Damit sind wir beim Umgang mit den Kritikern an der militärischen Unterstützung der Ukraine – Intellektuellen, Politikern der SPD-Linken oder dem Christdemokraten Michael Kretschmer. Sie setzen sich für Verhandlungen und einen Waffenstillstand ein und wurden dafür als sogenannte "Unterwerfungspazifisten" oder "Lumpenpazifisten" stigmatisiert, wenn nicht sogar als "Putin-Versteher". Schon diese Wortwahl klingt wie der Vorwurf der Kollaboration mit dem russischen Diktator. Sind der Wunsch und die Suche nach Möglichkeiten einer friedlichen Lösung oder wenigstens Einstellung der Kampfhandlungen so wenig sachlich diskussionswürdig in einem demokratischen Land, selbst wenn seine Erfüllung momentan aussichtslos erscheint? Herabsetzung und Verunglimpfung sollten für Demokraten nicht zum rhetorischen Werkzeug gehören.
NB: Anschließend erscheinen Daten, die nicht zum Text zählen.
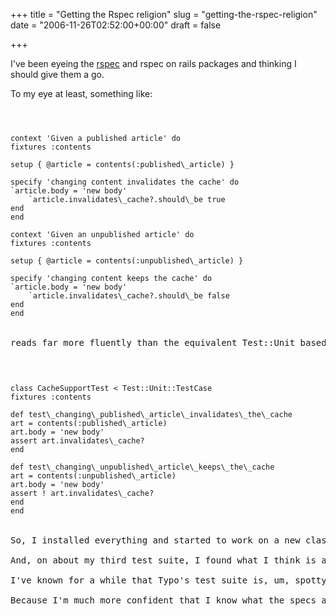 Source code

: +++
title = "Getting the Rspec religion"
slug = "getting-the-rspec-religion"
date = "2006-11-26T02:52:00+00:00"
draft = false

+++

I've been eyeing the [rspec](http://rspec.rubyforge.org/index.html) and rspec on rails packages and thinking I should give them a go.

To my eye at least, something like:

<code>

<pre>
context 'Given a published article' do
fixtures :contents

setup { @article = contents(:published\_article) }

specify 'changing content invalidates the cache' do
`article.body = 'new body'
    `article.invalidates\_cache?.should\_be true
end
end

context 'Given an unpublished article' do
fixtures :contents

setup { @article = contents(:unpublished\_article) }

specify 'changing content keeps the cache' do
`article.body = 'new body'
    `article.invalidates\_cache?.should\_be false
end
end
</code>

reads far more fluently than the equivalent Test::Unit based tests:

<code>

<pre>
class CacheSupportTest &lt; Test::Unit::TestCase
fixtures :contents

def test\_changing\_published\_article\_invalidates\_the\_cache
art = contents(:published\_article)
art.body = 'new body'
assert art.invalidates\_cache?
end

def test\_changing\_unpublished\_article\_keeps\_the\_cache
art = contents(:unpublished\_article)
art.body = 'new body'
assert ! art.invalidates\_cache?
end
end
</code>

So, I installed everything and started to work on a new class in Typo using rspec. Rather annoyingly, this seemed to break the current test suite, so instead of working on my new model class, I set to porting the existing suite.

And, on about my third test suite, I found what I think is a bug in the suite. I'm not *sure* it's a bug, because, the way the test is written (by me, I admit it), masks the intent quite dramatically. I'm also finding that the freedom to name specifications and contexts in English rather than `method_names_that_go_on_for_ever` is forcing me to come up with much more useful descriptions of what I'm testing. I find myself working on making the spec runner output read reasonably well as English, and doing that casts light on what is and isn't being tested.

I've known for a while that Typo's test suite is, um, spotty, but the porting process is really helping me get familiar with what's being tested. I'm half tempted to start adding extra specs as I go, and if I could work out how to keep the existing tests working while I did it, I would, but my priority for now is to get to the point where I can check the specs and be confident that the new specs are no worse than the old tests.

Because I'm much more confident that I know what the specs are *doing*, I'm also confident that it won't be hard to revisit them to help specify typo's behaviour better. I'll just have to give myself the discipline of beginning each coding session with half an hour of fleshing out the specifications before I get back to adding behaviour.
Was mir dabei Sorge bereitet ist, dass im Zuge des Krieges und der Solidarität mit der Ukraine sowie der Debatte über Sanktionen und ihre Folgen unsere eigenen demokratischen Garantien drohen, Schaden zu nehmen. Pauschalurteile, Denkverbote, persönliche Verletzungen und auch neue Ost-West-Debatten sollten im Streit um die Frage Krieg und Frieden – und um nichts Geringeres geht es hier – unterbleiben. Erinnert sei an einen Satz von Rosa Luxemburg, der vor über dreißig Jahren gern gebraucht wurde: "Freiheit ist die Freiheit des Andersdenkenden."
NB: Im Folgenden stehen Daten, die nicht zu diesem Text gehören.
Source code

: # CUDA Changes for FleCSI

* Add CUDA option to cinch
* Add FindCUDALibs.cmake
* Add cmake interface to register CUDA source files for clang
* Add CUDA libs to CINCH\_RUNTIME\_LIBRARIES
Dieses Thema im Programm: MDR AKTUELL – Das Nachrichtenradio | 24. August 2022 | 06:00 Uhr

415 Kommentare

O.B. am 05.09.2022

Thomas H, es gibt soviel was nicht stimmt in unserer Gesellschaft. Da fließt Geld in die Türkei für das Gesundheitssystem, billige Energie nach P und F. Da wird die endlose Schlange von flüchtigen aus aller Welt begrüßt, Milliarden an Kindergeld verlassen das Land usw usf. Dann aber im Gegenzug ist der hartzer daran schuld das man so wenig Geld verdient. Der Rentner der eh nix mehr leistet soll sich nicht so haben. Ostbetriebe die keine neue Energie Gewinnung haben sind selber schuld und überhaupt sind es ja nur 18% im Osten der eh afd geprägt ist!? Für einige ist die Mauer immernoch deutlich vorhanden und man redet wie von einem unliebsamen Nachbarn. Man holt aber die demokratiekarte raus um der Ukraine bis in den Abgrund zu folgen. Weil sie wessi erwähnen auch da noch ein paar Worte. Bei ihm sieht man das er einen belehrt wie es im Osten war. Wie wir sind was wir denken usw. Also sein Wissen aus Büchern oder dem TV ist besser als das von zeitzeugen. Das grenzt schon an ... naja 🤷‍♂️

O.B. am 05.09.2022

Thomas H., beim mdr sitzen auch bloß Menschen und auch wenn man anderes beteuert sie haben eine Meinung. Es gibt Tage, letztens war so einer, da ging alles von mir durch. Dann gibt es wieder Tage da bin ich dann wohl ein anderer Mensch und es kommt nicht 50% durch🤷‍♂️. Klar spielt das Thema da eine Rolle aber es nagt und nervt schon ein wenig weil man nicht weiß was macht denn heute anders als gestern!? Richtlinien kommt dann und fertig. Gestern bspw hab ich 3 mal versucht fragen beantwortet zu bekommen aber es ging nicht durch. Keine beleidigung. Keine falschen Behauptungen. Einfach nur fragen. Da fragt man sich schon ob antworten unerwünscht sind. Was das andere angeht stimme ich Ihnen voll zu. Jetzt spricht man nicht nur wie die afd sondern man ist neuerdings Russland Kollaborateur. Unglaublich wie simple heute fragen oder Vorschläge anderen Sichtweisen abgetan werden können. Wir sind auf keinem guten Weg wenn derlei Normalzustand wird.

O.B. am 05.09.2022

Kritiker, naja ob das mit a.. in der Hose getan ist? Man zitiert und keiner kommt. Damit zeigt man nur wie hilflos man ist. Man hätte viel viel früher was unternehmen müssen. Man redet sich zb wie China heraus und sagt es wären interne Angelegenheiten die keinen etwas angehen oder aber sowieso gelogen sind. Wenn ein Land sich weigert neutrale in lagern oder Einrichtungen die Menschenrechte zu überprüfen kann man davon ausgehen das was nicht stimmt. Ich hoffe nur man lernt mal daraus. Ob es 20-30 oder 40 Jahre gut geht ist egal wie man sieht denn man macht Geschäfte mit Diktaturen und die machen nur zu ihrem Vorteil mit. Der Plan von Putin wenn es denn einer war ist schon raffiniert. Europa von russischem Gas abhängig machen und dann sein Ziel von wiederherstellen alter Grenzen umsetzen. Ich denke aber trotzdem das er geschockt ist über die Hilfe denn er hätte wohl nicht vermutet das man einfach sich selber schadet um zu helfen. So oder so hoffen wir das das blauäugige nun weg ist.